Electrical Muscle Stimulation(EMS)
If you have one try to apply it but make sure you don’t do this for too long to avoid atrophy in the core muscles – don’t rely on it and get yourself in the gym.
How Long will it take to Heal?
It depends on the extent of your injury. For me it took 4 weeks and is always different in terms of what nutrients you put into your system and how you approach post-injury training.
Lower Back Pain – Summary
- Ice/hot compression
- Drills to teach the body and connect the bottom of the rib cage with the pelvis (mid-line)
- Do your accessory work
- Eat better quality food, stay active
- Mobility and stretching are vital
- Keep working hard and stay humble
When it comes to lower back pain…
Long term health and well being is the most important thing here. Train with what you have and don’t be afraid to be creative.
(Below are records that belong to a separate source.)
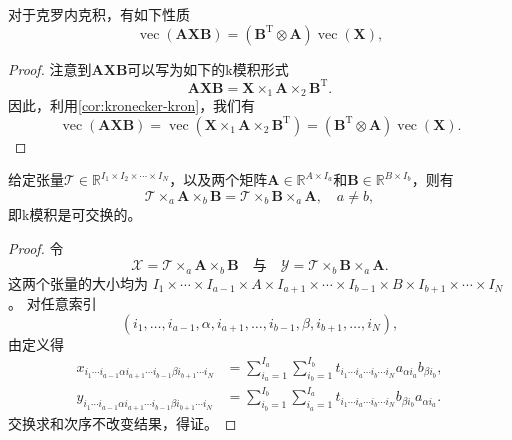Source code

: \begin{corollary}\label{cor:kronecker-vec}
    对于克罗内克积，有如下性质
    \[
        \operatorname{vec}(\mathbf{A} \mathbf{X} \mathbf{B}) = (\mathbf{B}^{\mathrm{T}} \otimes \mathbf{A}) \operatorname{vec}(\mathbf{X}),
    \]
\end{corollary}
\begin{proof}
    注意到\( \mathbf{A} \mathbf{X} \mathbf{B} \)可以写为如下的k模积形式
    \[
        \mathbf{A} \mathbf{X} \mathbf{B} = \mathbf{X} \times_1 \mathbf{A} \times_2 \mathbf{B}^{\mathrm{T}}.
    \]
    因此，利用\cref{cor:kronecker-kron}，我们有
    \[
        \operatorname{vec}(\mathbf{A} \mathbf{X} \mathbf{B}) = \operatorname{vec}( \mathbf{X} \times_1 \mathbf{A} \times_2 \mathbf{B}^{\mathrm{T}}) = (\mathbf{B}^{\mathrm{T}} \otimes \mathbf{A}) \operatorname{vec}(\mathbf{X}).
    \]
\end{proof}

\begin{property}
    给定张量\( \mathcal{T} \in \mathbb{R}^{I_1 \times I_2 \times \cdots \times I_N} \)，以及两个矩阵\( \mathbf{A} \in \mathbb{R}^{A \times I_a} \)和\( \mathbf{B} \in \mathbb{R}^{B \times I_b} \)，则有
    \[
        \mathcal{T} \times_a \mathbf{A} \times_b \mathbf{B} = \mathcal{T} \times_b \mathbf{B} \times_a \mathbf{A}, \quad a \neq b,
    \]
    即k模积是可交换的。
\end{property}
\begin{proof}
    令
    \[
        \mathcal{X} = \mathcal{T}\times_a \mathbf{A}\times_b \mathbf{B}
        \quad\text{与}\quad
        \mathcal{Y} = \mathcal{T}\times_b \mathbf{B}\times_a \mathbf{A}.
    \]
    这两个张量的大小均为
    $I_1\times\cdots\times I_{a-1}\times A\times I_{a+1}\times\cdots\times
        I_{b-1}\times B\times I_{b+1}\times\cdots\times I_N$。
    对任意索引
    \[
        (i_1,\ldots,i_{a-1},\alpha, i_{a+1},\ldots,i_{b-1},\beta, i_{b+1},\ldots,i_N),
    \]
    由定义得
    \begin{align*}
        x_{i_1\cdots i_{a-1}\alpha i_{a+1}\cdots i_{b-1}\beta i_{b+1}\cdots i_N}
         & = \sum_{i_a=1}^{I_a}\sum_{i_b=1}^{I_b}
        t_{i_1\cdots i_a\cdots i_b\cdots i_N}
        a_{\alpha i_a}b_{\beta i_b},              \\
        y_{i_1\cdots i_{a-1}\alpha i_{a+1}\cdots i_{b-1}\beta i_{b+1}\cdots i_N}
         & = \sum_{i_b=1}^{I_b}\sum_{i_a=1}^{I_a}
        t_{i_1\cdots i_a\cdots i_b\cdots i_N}
        b_{\beta i_b}a_{\alpha i_a}.
    \end{align*}
    交换求和次序不改变结果，得证。
\end{proof}

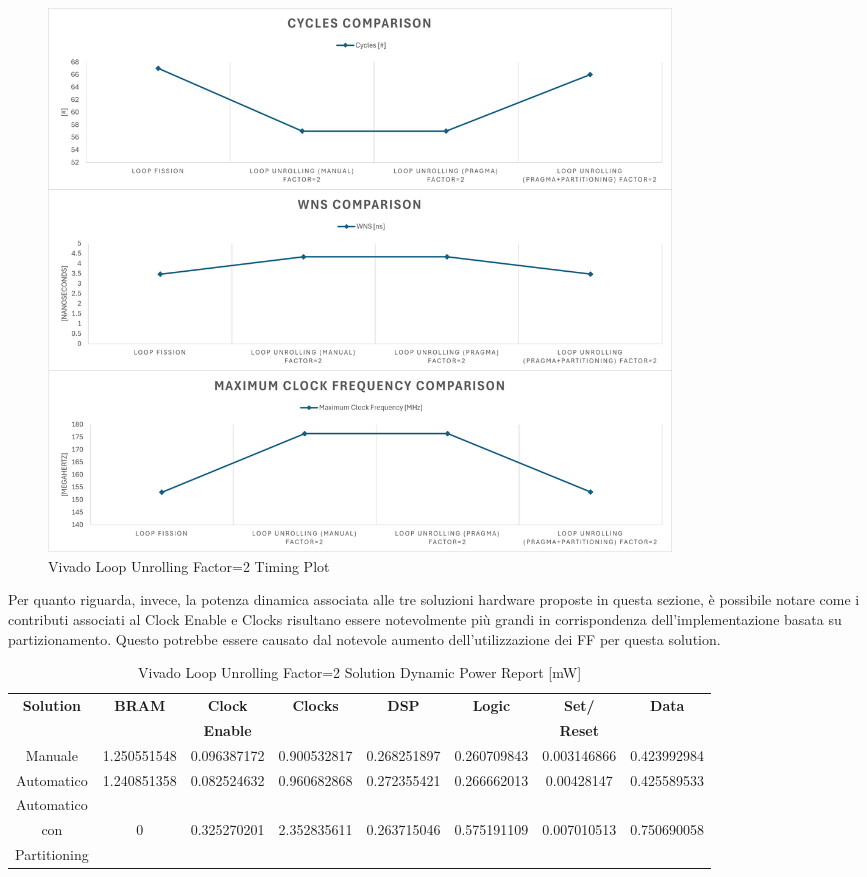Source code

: \begin{figure}[H]
    \centering
    \includegraphics[width=0.8\textwidth]{solutions/loop_unrolling/factor2/loopunrollingfactor2timing.png}
    \caption{Vivado Loop Unrolling Factor=2 Timing Plot}
    \label{fig:vivado-loop-unrolling-factor2-solution-timing-plot}
\end{figure}

Per quanto riguarda, invece, la potenza dinamica associata alle tre soluzioni hardware proposte in questa sezione, è possibile notare come i contributi associati al Clock Enable e Clocks risultano essere notevolmente più grandi in corrispondenza dell'implementazione basata su partizionamento. Questo potrebbe essere causato dal notevole aumento dell'utilizzazione dei FF per questa solution. 

\begin{table}[H]
    \centering
    \begin{tabular}{|c|c|c|c|c|c|c|c|}
        \hline
        \textbf{Solution} & \textbf{BRAM} & \textbf{Clock} & \textbf{Clocks} & \textbf{DSP} & \textbf{Logic} & \textbf{Set/}& \textbf{Data} \\
        & & \textbf{Enable} & & & & \textbf{Reset} & \\
        \hline
        Manuale & 1.250551548 & 0.096387172 & 0.900532817 & 0.268251897 & 0.260709843 & 0.003146866 & 0.423992984 \\
        \hline
        Automatico & 1.240851358 & 0.082524632 & 0.960682868 & 0.272355421 & 0.266662013 & 0.00428147 & 0.425589533 \\
        \hline
        Automatico & & & & & & & \\
        con & 0 & 0.325270201 & 2.352835611 & 0.263715046 & 0.575191109 & 0.007010513 & 0.750690058 \\
        Partitioning & & & & & & & \\
        \hline
    \end{tabular}
    \caption{Vivado Loop Unrolling Factor=2 Solution Dynamic Power Report [mW]}
    \label{tab:vivado-loop-unrolling-factor2-solution-dynamic-power-reproot}
\end{table}


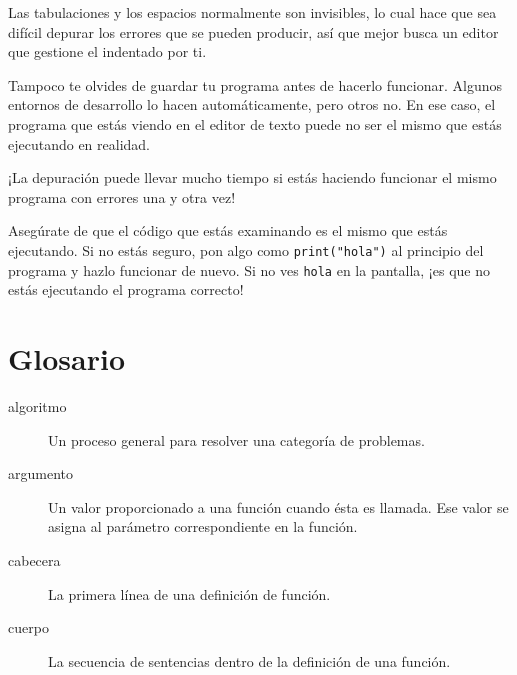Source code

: 
Las tabulaciones y los espacios normalmente son invisibles, lo cual hace
que sea difícil depurar los errores que se pueden producir, así que
mejor busca un editor que gestione el indentado por ti.

Tampoco te olvides de guardar tu programa antes de hacerlo funcionar.
Algunos entornos de desarrollo lo hacen automáticamente, pero otros no.
En ese caso, el programa que estás viendo en el editor de texto puede no
ser el mismo que estás ejecutando en realidad.

¡La depuración puede llevar mucho tiempo si estás haciendo funcionar el
mismo programa con errores una y otra vez!

Asegúrate de que el código que estás examinando es el mismo que estás
ejecutando. Si no estás seguro, pon algo como \texttt{print("hola")} al
principio del programa y hazlo funcionar de nuevo. Si no ves
\texttt{hola} en la pantalla, ¡es que no estás ejecutando el programa
correcto!

\hypertarget{glosario}{%
\section{Glosario}\label{glosario}}

\begin{description}
\item[algoritmo]
Un proceso general para resolver una categoría de problemas.
\end{description}


\begin{description}
\item[argumento]
Un valor proporcionado a una función cuando ésta es llamada. Ese valor
se asigna al parámetro correspondiente en la función.
\end{description}


\begin{description}
\item[cabecera]
La primera línea de una definición de función.
\end{description}


\begin{description}
\item[cuerpo]
La secuencia de sentencias dentro de la definición de una función.
\end{description}

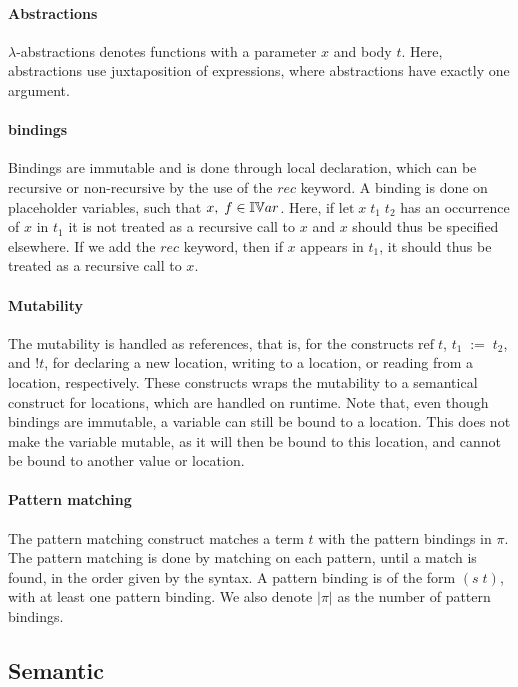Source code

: \documentclass[../../master.tex]{subfiles}
\begin{document}
\paragraph{Abstractions}
$\lambda$-abstractions denotes functions with a parameter $x$ and body $t$.
Here, abstractions use juxtaposition of expressions, where abstractions have exactly one argument.

\paragraph{bindings}
Bindings are immutable and is done through local declaration, which can be recursive or non-recursive by the use of the $rec$ keyword.
A binding is done on placeholder variables, such that $x,\;f\in\mathbb{IV}ar$.
Here, if $\mbox{let}\;x\;t_1\;t_2$ has an occurrence of $x$ in $t_1$ it is not treated as a recursive call to $x$ and $x$ should thus be specified elsewhere.
If we add the $rec$ keyword, then if $x$ appears in $t_1$, it should thus be treated as a recursive call to $x$.

\paragraph{Mutability}
The mutability is handled as references, that is, for the constructs $\mbox{ref}\;t$, $t_1\;:=\;t_2$, and $!t$, for declaring a new location, writing to a location, or reading from a location, respectively.
These constructs wraps the mutability to a semantical construct for locations, which are handled on runtime.
Note that, even though bindings are immutable, a variable can still be bound to a location.
This does not make the variable mutable, as it will then be bound to this location, and cannot be bound to another value or location.

\paragraph{Pattern matching}
The pattern matching construct matches a term $t$ with the pattern bindings in $\pi$.
The pattern matching is done by matching on each pattern, until a match is found, in the order given by the syntax.
A pattern binding is of the form $(s\;t)$, with at least one pattern binding.
We also denote $|\pi|$ as the number of pattern bindings.

\subsection{Semantic}
\end{document}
Create a plan structured around your weaknesses, don’t avoid them. Injured your shoulder? You can still do body-weight squats, lunges with a vest, and single arm kettlebell work.
I injured my back so it was time to work on technique, slow and controlled. Learning the dip snatch and clean. I know it sucks to see other athletes train to the fullest when you can’t, but its ok.
Learn to train differently and take a break if you have too – just don’t settle.
Use weights you can handle in multi join movements.